-- Assignment --
Return the records in full, with every character preserved.

++++ Supplied records

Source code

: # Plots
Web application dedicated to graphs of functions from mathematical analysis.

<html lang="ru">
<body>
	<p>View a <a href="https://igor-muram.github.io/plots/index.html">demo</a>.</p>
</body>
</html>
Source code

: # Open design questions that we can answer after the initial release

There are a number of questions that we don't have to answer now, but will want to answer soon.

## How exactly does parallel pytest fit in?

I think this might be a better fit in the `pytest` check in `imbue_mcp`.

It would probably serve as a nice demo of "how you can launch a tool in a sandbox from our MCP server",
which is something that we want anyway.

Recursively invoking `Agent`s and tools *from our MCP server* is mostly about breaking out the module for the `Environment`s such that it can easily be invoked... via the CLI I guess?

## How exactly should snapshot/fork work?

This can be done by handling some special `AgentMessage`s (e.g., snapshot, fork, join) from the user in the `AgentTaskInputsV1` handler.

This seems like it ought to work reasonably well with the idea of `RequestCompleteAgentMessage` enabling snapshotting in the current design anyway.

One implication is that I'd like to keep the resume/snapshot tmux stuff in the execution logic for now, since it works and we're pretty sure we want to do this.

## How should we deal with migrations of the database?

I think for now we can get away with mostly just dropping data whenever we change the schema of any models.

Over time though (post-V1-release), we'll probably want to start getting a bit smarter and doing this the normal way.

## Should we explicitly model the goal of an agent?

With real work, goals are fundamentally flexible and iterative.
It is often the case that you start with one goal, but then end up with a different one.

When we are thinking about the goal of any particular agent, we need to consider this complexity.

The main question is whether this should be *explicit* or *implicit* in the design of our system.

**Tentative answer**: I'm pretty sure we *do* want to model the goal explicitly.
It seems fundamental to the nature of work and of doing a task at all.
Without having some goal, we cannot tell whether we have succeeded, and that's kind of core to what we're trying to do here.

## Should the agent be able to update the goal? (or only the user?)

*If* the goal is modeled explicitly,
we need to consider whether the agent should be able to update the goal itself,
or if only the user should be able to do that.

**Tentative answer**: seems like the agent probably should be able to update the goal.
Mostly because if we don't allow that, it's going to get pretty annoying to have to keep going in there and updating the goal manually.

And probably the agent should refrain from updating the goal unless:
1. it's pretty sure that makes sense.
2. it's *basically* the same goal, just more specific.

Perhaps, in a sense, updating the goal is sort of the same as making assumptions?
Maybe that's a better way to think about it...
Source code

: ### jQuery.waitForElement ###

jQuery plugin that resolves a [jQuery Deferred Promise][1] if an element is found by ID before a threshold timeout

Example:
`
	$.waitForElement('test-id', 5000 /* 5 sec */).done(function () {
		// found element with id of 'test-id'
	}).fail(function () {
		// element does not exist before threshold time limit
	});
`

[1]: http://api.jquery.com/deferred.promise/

++++++++

-- Response to this task --
Source code

: # Plots
Web application dedicated to graphs of functions from mathematical analysis.

<html lang="ru">
<body>
	<p>View a <a href="https://igor-muram.github.io/plots/index.html">demo</a>.</p>
</body>
</html>
Source code

: # Open design questions that we can answer after the initial release

There are a number of questions that we don't have to answer now, but will want to answer soon.

## How exactly does parallel pytest fit in?

I think this might be a better fit in the `pytest` check in `imbue_mcp`.

It would probably serve as a nice demo of "how you can launch a tool in a sandbox from our MCP server",
which is something that we want anyway.

Recursively invoking `Agent`s and tools *from our MCP server* is mostly about breaking out the module for the `Environment`s such that it can easily be invoked... via the CLI I guess?

## How exactly should snapshot/fork work?

This can be done by handling some special `AgentMessage`s (e.g., snapshot, fork, join) from the user in the `AgentTaskInputsV1` handler.

This seems like it ought to work reasonably well with the idea of `RequestCompleteAgentMessage` enabling snapshotting in the current design anyway.

One implication is that I'd like to keep the resume/snapshot tmux stuff in the execution logic for now, since it works and we're pretty sure we want to do this.

## How should we deal with migrations of the database?

I think for now we can get away with mostly just dropping data whenever we change the schema of any models.

Over time though (post-V1-release), we'll probably want to start getting a bit smarter and doing this the normal way.

## Should we explicitly model the goal of an agent?

With real work, goals are fundamentally flexible and iterative.
It is often the case that you start with one goal, but then end up with a different one.

When we are thinking about the goal of any particular agent, we need to consider this complexity.

The main question is whether this should be *explicit* or *implicit* in the design of our system.

**Tentative answer**: I'm pretty sure we *do* want to model the goal explicitly.
It seems fundamental to the nature of work and of doing a task at all.
Without having some goal, we cannot tell whether we have succeeded, and that's kind of core to what we're trying to do here.

## Should the agent be able to update the goal? (or only the user?)

*If* the goal is modeled explicitly,
we need to consider whether the agent should be able to update the goal itself,
or if only the user should be able to do that.

**Tentative answer**: seems like the agent probably should be able to update the goal.
Mostly because if we don't allow that, it's going to get pretty annoying to have to keep going in there and updating the goal manually.

And probably the agent should refrain from updating the goal unless:
1. it's pretty sure that makes sense.
2. it's *basically* the same goal, just more specific.

Perhaps, in a sense, updating the goal is sort of the same as making assumptions?
Maybe that's a better way to think about it...
Source code

: ### jQuery.waitForElement ###

jQuery plugin that resolves a [jQuery Deferred Promise][1] if an element is found by ID before a threshold timeout

Example:
`
	$.waitForElement('test-id', 5000 /* 5 sec */).done(function () {
		// found element with id of 'test-id'
	}).fail(function () {
		// element does not exist before threshold time limit
	});
`

[1]: http://api.jquery.com/deferred.promise/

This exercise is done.